Contributing: Onboarding a New Study¶

This guide walks you through adding a new study (dataset) to NeuralFetch — the curated catalog of public brain datasets used by NeuralSet.

Tip

For general contributing guidelines (fork/PR workflow, pre-commit hooks, code quality), see the NeuralSet contributing guide.

Overview¶

Adding a study involves four steps:

Upload your data to a public repository supported by NeuralFetch.
Create the study class following the NeuralFetch format.
Validate and test the study locally.
Open a Pull Request for review.

1. Upload Data¶

NeuralFetch supports downloading from many public data repositories. Choose the one that best fits your data:

Repository	Best for	Link
OpenNeuro	BIDS-formatted EEG/MEG/fMRI	openneuro.org
HuggingFace Hub	Any modality, large files	huggingface.co/datasets
OSF	Multi-file datasets, any format	osf.io
Zenodo	Versioned archives, DOI minting	zenodo.org
Dryad	Tabular + small neural data	datadryad.org
DANDI	NWB-formatted neurophysiology	dandiarchive.org
PhysioNet	Physiological signals (EEG, ECG, EMG)	physionet.org

Key requirements:

Data must be publicly accessible (or at least requestable with a free account).
Include a clear licence (CC-BY-4.0, CC0-1.0, etc.).
Stimulus files should be included or separately downloadable.

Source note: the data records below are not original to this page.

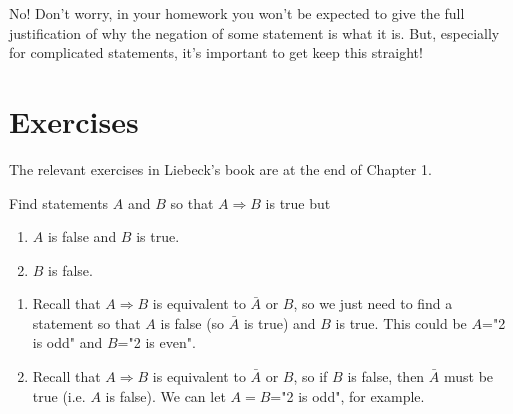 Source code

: \documentclass[11pt,dvipsnames]{book}
\numberwithin{figure}{section} %
\numberwithin{table}{section} %
\begin{document}
 No! Don't worry, in your homework you won't be expected to give the full justification of why the negation of some statement is what it is. But, especially for complicated statements, it's important to get keep this straight!

\section{Exercises}

The relevant exercises in Liebeck's book are at the end of Chapter 1.

\begin{exercise}
Find statements $A$ and $B$ so that $A\Rightarrow B$ is true but
\begin{enumerate}[label=(\alph*)]
\item $A$ is false and $B$ is true.
\item $B$ is false.
\end{enumerate}
\begin{solution}
\begin{enumerate}[label=(\alph*)]
\item
Recall that $A\Rightarrow B$ is equivalent to $\bar{A}$ or $B$, so we just need to find a statement so that $A$ is false (so $\bar{A}$ is true) and $B$ is true. This could be $A$="2 is odd" and $B$="2 is even".
\item Recall that $A\Rightarrow B$ is equivalent to $\bar{A}$ or $B$, so if $B$ is false, then $\bar{A}$ must be true (i.e. $A$ is false). We  can  let $A=B$="2 is odd", for example.
\end{enumerate}
\end{solution}
\end{exercise}
\end{document}
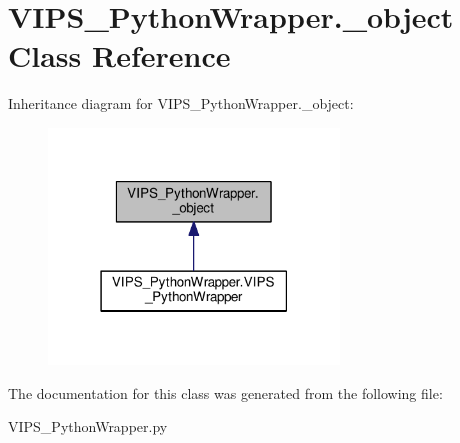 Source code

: \hypertarget{classVIPS__PythonWrapper_1_1__object}{}\section{V\+I\+P\+S\+\_\+\+Python\+Wrapper.\+\_\+object Class Reference}
\label{classVIPS__PythonWrapper_1_1__object}


Inheritance diagram for V\+I\+P\+S\+\_\+\+Python\+Wrapper.\+\_\+object\+:
\nopagebreak
\begin{figure}[H]
\begin{center}
\leavevmode
\includegraphics[width=219pt]{classVIPS__PythonWrapper_1_1__object__inherit__graph}
\end{center}
\end{figure}


The documentation for this class was generated from the following file\+:\begin{DoxyCompactItemize}
\item 
V\+I\+P\+S\+\_\+\+Python\+Wrapper.\+py\end{DoxyCompactItemize}
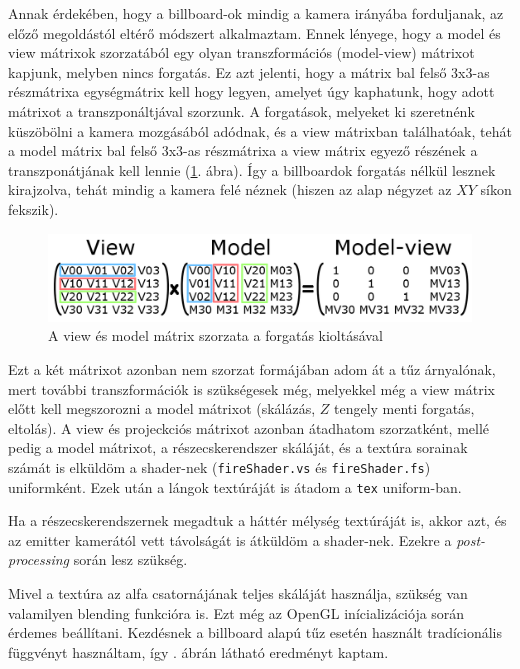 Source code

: Annak érdekében, hogy a billboard-ok mindig a kamera irányába forduljanak, az előző megoldástól eltérő módszert alkalmaztam. Ennek lényege, hogy a model és view mátrixok szorzatából egy olyan transzformációs (model-view) mátrixot kapjunk, melyben nincs forgatás. Ez azt jelenti, hogy a mátrix bal felső 3x3-as részmátrixa egységmátrix kell hogy legyen, amelyet úgy kaphatunk, hogy adott mátrixot a transzponáltjával szorzunk. A forgatások, melyeket ki szeretnénk küszöbölni a kamera mozgásából adódnak, és a view mátrixban találhatóak, tehát a model mátrix bal felső 3x3-as részmátrixa a view mátrix egyező részének a transzponátjának kell lennie (\ref{fig:matrixRotation}. ábra). Így a billboardok forgatás nélkül lesznek kirajzolva, tehát mindig a kamera felé néznek (hiszen az alap négyzet az $XY$ síkon fekszik).
\begin{figure}[h]
 \centering
 \includegraphics[width=\textwidth]{kepek/matrixRotation.png}
 \caption{A view és model mátrix szorzata a forgatás kioltásával}
 \label{fig:matrixRotation}
\end{figure}
Ezt a két mátrixot azonban nem szorzat formájában adom át a tűz árnyalónak, mert további transzformációk is szükségesek még, melyekkel még a view mátrix előtt kell megszorozni a model mátrixot (skálázás, $Z$ tengely menti forgatás, eltolás). A view és projeckciós mátrixot azonban átadhatom szorzatként, mellé pedig a model mátrixot, a részecskerendszer skáláját, és a textúra sorainak számát is elküldöm a shader-nek (\texttt{fireShader.vs} és \texttt{fireShader.fs}) uniformként. Ezek után a lángok textúráját is átadom a \texttt{tex} uniform-ban. 

Ha a részecskerendszernek megadtuk a háttér mélység textúráját is, akkor azt, és az emitter kamerától vett távolságát is átküldöm a shader-nek. Ezekre a \textit{post-processing} során lesz szükség.

Mivel a textúra az alfa csatornájának teljes skáláját használja, szükség van valamilyen blending funkcióra is. Ezt még az OpenGL inícializációja során érdemes beállítani. Kezdésnek a billboard alapú tűz esetén használt tradícionális függvényt használtam, így . ábrán látható eredményt kaptam.

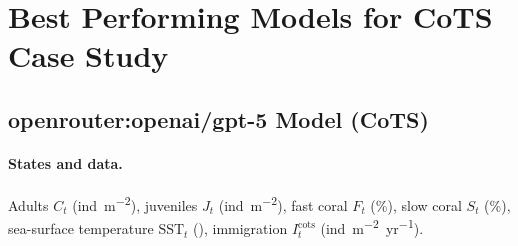 
\section{Best Performing Models for CoTS Case Study}
\label{sec:best_models_cots}

\subsection{openrouter:openai/gpt-5 Model (CoTS)}
\paragraph{States and data.}
Adults \(C_t\) (\si{ind.m^{-2}}), juveniles \(J_t\) (\si{ind.m^{-2}}), fast coral \(F_t\) (\%), slow coral \(S_t\) (\%), sea-surface temperature \(\mathrm{SST}_t\) (\si{\degreeC}), immigration \(I^{\text{cots}}_t\) (\si{ind.m^{-2}.yr^{-1}}).

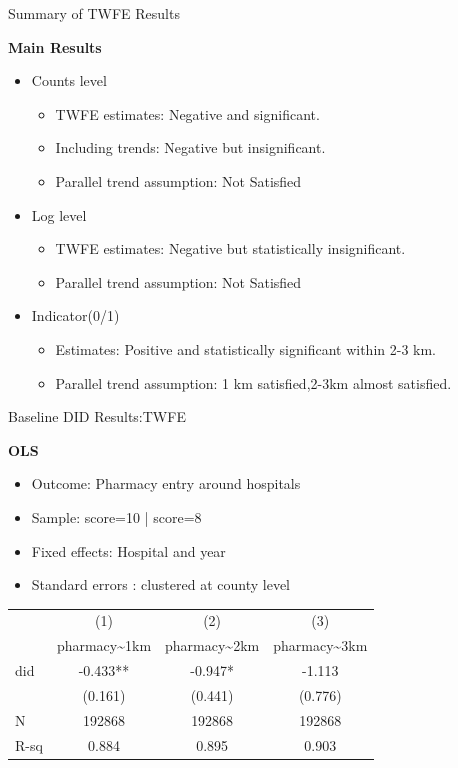 \documentclass{beamer}
\begin{document}
\begin{frame}{Summary of TWFE Results}

\textbf{Main Results}

\begin{itemize}
    \item Counts level
    \begin{itemize}
        \item TWFE  estimates: Negative and significant.
        \item Including  trends: Negative but insignificant.
        \item Parallel trend assumption: Not Satisfied
    \end{itemize}

    \item Log level
    \begin{itemize}
    \item TWFE  estimates: Negative but statistically insignificant.
    \item Parallel trend assumption: Not Satisfied 
    \end{itemize}

    \item Indicator(0/1)
    \begin{itemize}
    \item Estimates: Positive and statistically significant within 2-3 km.
    \item Parallel trend assumption: 1 km satisfied,2-3km almost satisfied.
    \end{itemize}

\end{itemize}


\end{frame}



\begin{frame}{Baseline DID Results:TWFE}

\textbf{OLS}

\begin{itemize}
    \item Outcome: Pharmacy entry around hospitals 
    \item Sample: score=10 | score=8
    \item Fixed effects: Hospital and year
    \item Standard errors : clustered at  county level  
\end{itemize}

\vspace{0.5em}
\centering
\footnotesize
\begin{tabular}{lccc}
\hline
\hline
 & (1) & (2) & (3) \\
 & pharmacy\textasciitilde 1km & pharmacy\textasciitilde 2km & pharmacy\textasciitilde 3km \\
\hline
did & -0.433** & -0.947* & -1.113 \\
 & (0.161) & (0.441) & (0.776) \\
\hline
N & 192868 & 192868 & 192868 \\
R-sq & 0.884 & 0.895 & 0.903 \\
\hline
\hline
\end{tabular}

\end{frame}
\end{document}
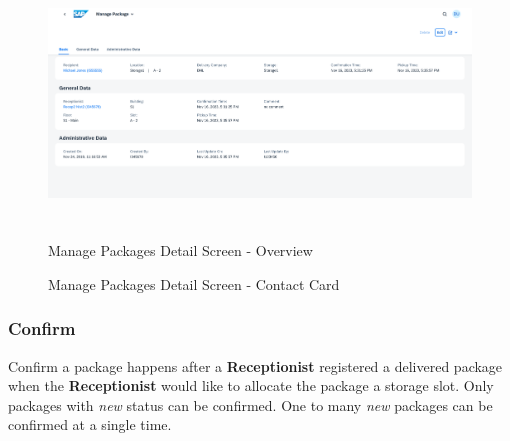 \begin{figure}[H]
	\centering
	\includegraphics[height=200pt]{images/user_doc/managePack/DetailScreen/browse/overview.png}
	\caption{Manage Packages Detail Screen - Overview}
	\label{fig:MPReportCOntactCard}
\end{figure}

\begin{figure}[H]
	\centering
	\hspace{5pt}
    \caption{Manage Packages Detail Screen - Contact Card}
	\label{fig:MPObjectContactCard}
\end{figure}

\subsubsection{Confirm}

Confirm a package happens after a \textbf{Receptionist} registered a delivered package when the \textbf{Receptionist} would like to allocate the package a storage slot. Only packages with \textit{new} status can be confirmed. One to many \textit{new} packages can be confirmed at a single time.

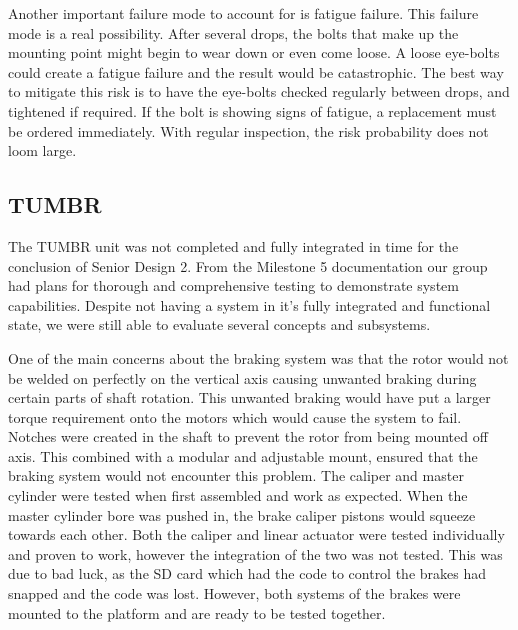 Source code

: Another important failure mode to account for is fatigue failure. This failure mode is a real possibility. After several drops, the bolts that make up the mounting point might begin to wear down or even come loose. A loose eye-bolts could create a fatigue failure and the result would be catastrophic. The best way to mitigate this risk is to have the eye-bolts checked regularly between drops, and tightened if required. If the bolt is showing signs of fatigue, a replacement must be ordered immediately. With regular inspection, the risk probability does not loom large. 


\subsection{TUMBR}

\indent\indent The TUMBR unit was not completed and fully integrated in time for the conclusion of Senior Design 2. From the Milestone 5 documentation our group had plans for thorough and comprehensive testing to demonstrate system capabilities. Despite not having a system in it's fully integrated and functional state, we were still able to evaluate several concepts and subsystems.


One of the main concerns about the braking system was that the rotor would not be welded on perfectly on the vertical axis causing unwanted braking during certain parts of shaft rotation. This unwanted braking would have put a larger torque requirement onto the motors which would cause the system to fail. Notches were created in the shaft to prevent the rotor from being mounted off axis. This combined with a modular and adjustable mount, ensured that the braking system would not encounter this problem. The caliper and master cylinder were tested when first assembled and work as expected. When the master cylinder bore was pushed in, the brake caliper pistons would squeeze towards each other. Both the caliper and linear actuator were tested individually and proven to work, however the integration of the two was not tested. This was due to bad luck, as the SD card which had the code to control the brakes had snapped and the code was lost. However, both systems of the brakes were mounted to the platform and are ready to be tested together.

2. Create the Study Class¶

Each study lives in a single Python file inside neuralfetch-repo/neuralfetch/studies/.

Naming Convention¶

Class name = PascalCase of the Google Scholar BibTeX key. Search your paper on Google Scholar, click “Cite” → “BibTeX”, and use the key verbatim. E.g., allen2022massive → Allen2022Massive.
File name = lowercase class name, e.g., allen2022massive.py.

Minimal Template¶

import logging
import typing as tp

import pandas as pd
from neuralfetch import download
from neuralset.events import study

logger = logging.getLogger(__name__)


class AuthorYearKeyword(study.Study):
    """DatasetName: <modality> responses to <stimulus description>.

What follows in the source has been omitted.